Ma andiamo al sodo: perché questa tensione? La gestione del giovane Marianucci non ha convinto il Napoli. Lo senti nei bar, lo leggi nei commenti sui social: i tifosi azzurri sono sul piede di guerra. “Vogliamo vedere i nostri ragazzi crescere, non solo essere sballottati tra le diverse squadre”, afferma un tifoso in una chat infuocata. E ha ragione. La fiducia nei nostri giovani è un capitolo fondamentale.

Eppure, la voce dei tifosi non è solo una questione di passione. È un grido che esprime la paura di vedere talenti smarriti. Quanti Marianucci abbiamo già perso in passato? Troppe promesse andate in fumo, troppi errori da non ripetere. Il Napoli deve non solo vincere, ma anche preservare il proprio patrimonio umano, e questa operazione sembra andare in direzione opposta.

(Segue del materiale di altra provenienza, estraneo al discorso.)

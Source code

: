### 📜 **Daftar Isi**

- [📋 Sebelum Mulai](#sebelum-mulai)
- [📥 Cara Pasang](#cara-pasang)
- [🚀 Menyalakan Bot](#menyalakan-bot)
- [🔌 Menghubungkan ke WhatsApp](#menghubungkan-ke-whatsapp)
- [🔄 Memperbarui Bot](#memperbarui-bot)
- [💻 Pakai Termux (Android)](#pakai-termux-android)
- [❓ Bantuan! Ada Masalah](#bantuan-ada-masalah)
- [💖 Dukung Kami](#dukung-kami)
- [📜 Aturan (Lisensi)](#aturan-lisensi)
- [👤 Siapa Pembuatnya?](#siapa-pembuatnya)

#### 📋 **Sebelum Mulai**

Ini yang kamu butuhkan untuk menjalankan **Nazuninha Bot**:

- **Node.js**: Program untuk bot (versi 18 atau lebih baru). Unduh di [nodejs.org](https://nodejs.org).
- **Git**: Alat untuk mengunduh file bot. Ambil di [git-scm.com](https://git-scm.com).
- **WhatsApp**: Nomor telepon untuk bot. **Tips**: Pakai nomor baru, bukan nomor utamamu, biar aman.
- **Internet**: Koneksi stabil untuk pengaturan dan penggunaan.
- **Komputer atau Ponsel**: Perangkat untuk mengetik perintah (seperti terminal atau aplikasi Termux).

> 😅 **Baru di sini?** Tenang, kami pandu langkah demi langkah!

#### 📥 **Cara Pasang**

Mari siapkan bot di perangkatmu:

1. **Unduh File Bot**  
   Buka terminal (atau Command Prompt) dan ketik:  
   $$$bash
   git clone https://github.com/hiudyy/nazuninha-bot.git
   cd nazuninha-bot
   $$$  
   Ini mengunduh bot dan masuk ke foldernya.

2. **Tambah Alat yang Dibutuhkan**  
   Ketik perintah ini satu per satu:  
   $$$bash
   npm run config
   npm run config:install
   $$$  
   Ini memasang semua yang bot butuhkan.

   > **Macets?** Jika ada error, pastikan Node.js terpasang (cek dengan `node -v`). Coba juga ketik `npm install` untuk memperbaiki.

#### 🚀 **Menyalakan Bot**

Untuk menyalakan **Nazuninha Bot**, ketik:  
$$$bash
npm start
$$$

E mentre la stagione entra nel vivo, la questione si fa sempre più scottante. Il mercato è pieno di insidie, ma il Napoli ha una responsabilità: deve proteggere i propri tesori, rafforzare la sua identità e dare un senso a queste scelte. I tifosi non possono accettare che i propri eroi di domani vengano gestiti con superficialità.

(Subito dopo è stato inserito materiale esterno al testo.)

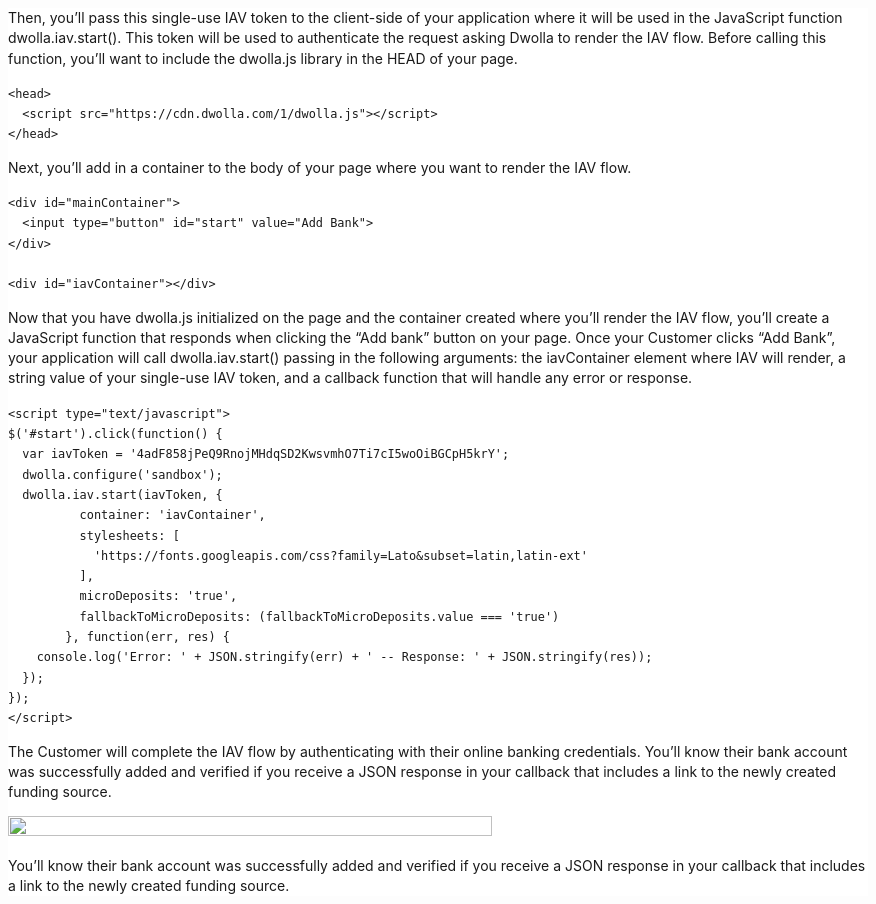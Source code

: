 Then, you’ll pass this single-use IAV token to the client-side of your application where it will be used in the JavaScript function dwolla.iav.start(). This token will be used to authenticate the request asking Dwolla to render the IAV flow. Before calling this function, you’ll want to include the dwolla.js library in the HEAD of your page.

```htmlnoselect
<head>
  <script src="https://cdn.dwolla.com/1/dwolla.js"></script>
</head>
```

Next, you’ll add in a container to the body of your page where you want to render the IAV flow.

```htmlnoselect
<div id="mainContainer">
  <input type="button" id="start" value="Add Bank">
</div>  

<div id="iavContainer"></div>
```
Now that you have dwolla.js initialized on the page and the container created where you’ll render the IAV flow, you’ll create a JavaScript function that responds when clicking the “Add bank” button on your page. Once your Customer clicks “Add Bank”, your application will call dwolla.iav.start() passing in the following arguments: the iavContainer element where IAV will render, a string value of your single-use IAV token, and a callback function that will handle any error or response.

```javascriptnoselect
<script type="text/javascript">
$('#start').click(function() {
  var iavToken = '4adF858jPeQ9RnojMHdqSD2KwsvmhO7Ti7cI5woOiBGCpH5krY';
  dwolla.configure('sandbox');
  dwolla.iav.start(iavToken, {
          container: 'iavContainer',
          stylesheets: [
            'https://fonts.googleapis.com/css?family=Lato&subset=latin,latin-ext'
          ],
          microDeposits: 'true',
          fallbackToMicroDeposits: (fallbackToMicroDeposits.value === 'true')
        }, function(err, res) {
    console.log('Error: ' + JSON.stringify(err) + ' -- Response: ' + JSON.stringify(res));
  });
});
</script>

```

The Customer will complete the IAV flow by authenticating with their online banking credentials. You’ll know their bank account was successfully added and verified if you receive a JSON response in your callback that includes a link to the newly created funding source.

<img src="/images/iav_checking.png" width="75%" height="75%">

You’ll know their bank account was successfully added and verified if you receive a JSON response in your callback that includes a link to the newly created funding source.

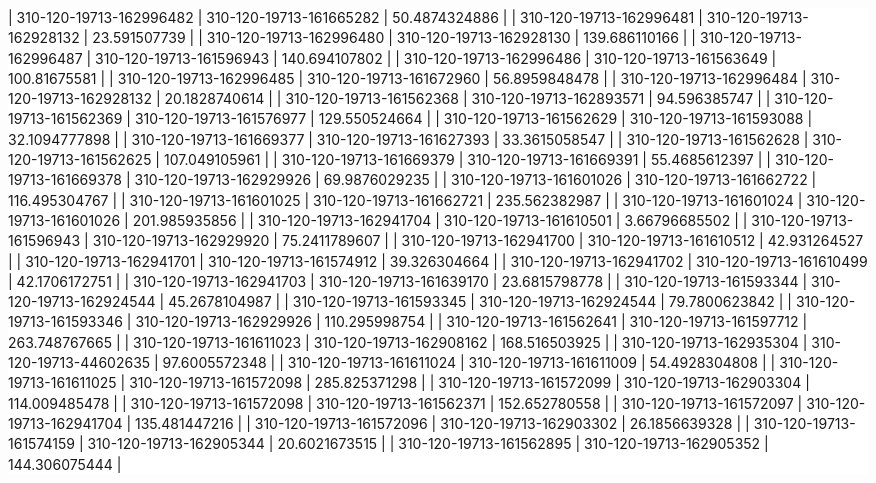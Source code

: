 | 310-120-19713-162996482 | 310-120-19713-161665282 | 50.4874324886 |
| 310-120-19713-162996481 | 310-120-19713-162928132 | 23.591507739 |
| 310-120-19713-162996480 | 310-120-19713-162928130 | 139.686110166 |
| 310-120-19713-162996487 | 310-120-19713-161596943 | 140.694107802 |
| 310-120-19713-162996486 | 310-120-19713-161563649 | 100.81675581 |
| 310-120-19713-162996485 | 310-120-19713-161672960 | 56.8959848478 |
| 310-120-19713-162996484 | 310-120-19713-162928132 | 20.1828740614 |
| 310-120-19713-161562368 | 310-120-19713-162893571 | 94.596385747 |
| 310-120-19713-161562369 | 310-120-19713-161576977 | 129.550524664 |
| 310-120-19713-161562629 | 310-120-19713-161593088 | 32.1094777898 |
| 310-120-19713-161669377 | 310-120-19713-161627393 | 33.3615058547 |
| 310-120-19713-161562628 | 310-120-19713-161562625 | 107.049105961 |
| 310-120-19713-161669379 | 310-120-19713-161669391 | 55.4685612397 |
| 310-120-19713-161669378 | 310-120-19713-162929926 | 69.9876029235 |
| 310-120-19713-161601026 | 310-120-19713-161662722 | 116.495304767 |
| 310-120-19713-161601025 | 310-120-19713-161662721 | 235.562382987 |
| 310-120-19713-161601024 | 310-120-19713-161601026 | 201.985935856 |
| 310-120-19713-162941704 | 310-120-19713-161610501 | 3.66796685502 |
| 310-120-19713-161596943 | 310-120-19713-162929920 | 75.2411789607 |
| 310-120-19713-162941700 | 310-120-19713-161610512 | 42.931264527 |
| 310-120-19713-162941701 | 310-120-19713-161574912 | 39.326304664 |
| 310-120-19713-162941702 | 310-120-19713-161610499 | 42.1706172751 |
| 310-120-19713-162941703 | 310-120-19713-161639170 | 23.6815798778 |
| 310-120-19713-161593344 | 310-120-19713-162924544 | 45.2678104987 |
| 310-120-19713-161593345 | 310-120-19713-162924544 | 79.7800623842 |
| 310-120-19713-161593346 | 310-120-19713-162929926 | 110.295998754 |
| 310-120-19713-161562641 | 310-120-19713-161597712 | 263.748767665 |
| 310-120-19713-161611023 | 310-120-19713-162908162 | 168.516503925 |
| 310-120-19713-162935304 | 310-120-19713-44602635 | 97.6005572348 |
| 310-120-19713-161611024 | 310-120-19713-161611009 | 54.4928304808 |
| 310-120-19713-161611025 | 310-120-19713-161572098 | 285.825371298 |
| 310-120-19713-161572099 | 310-120-19713-162903304 | 114.009485478 |
| 310-120-19713-161572098 | 310-120-19713-161562371 | 152.652780558 |
| 310-120-19713-161572097 | 310-120-19713-162941704 | 135.481447216 |
| 310-120-19713-161572096 | 310-120-19713-162903302 | 26.1856639328 |
| 310-120-19713-161574159 | 310-120-19713-162905344 | 20.6021673515 |
| 310-120-19713-161562895 | 310-120-19713-162905352 | 144.306075444 |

E ora la domanda che tutti si pongono: fino a che punto De Laurentiis è disposto a tollerare questo genere di trattamenti? I commenti si accavallano, e il dibattito si infiamma. Sono curioso di sapere cosa ne pensate voi: è davvero la scelta giusta per il Napoli, o stiamo forse assistendo all’ennesimo pasticcio? La discussione è aperta.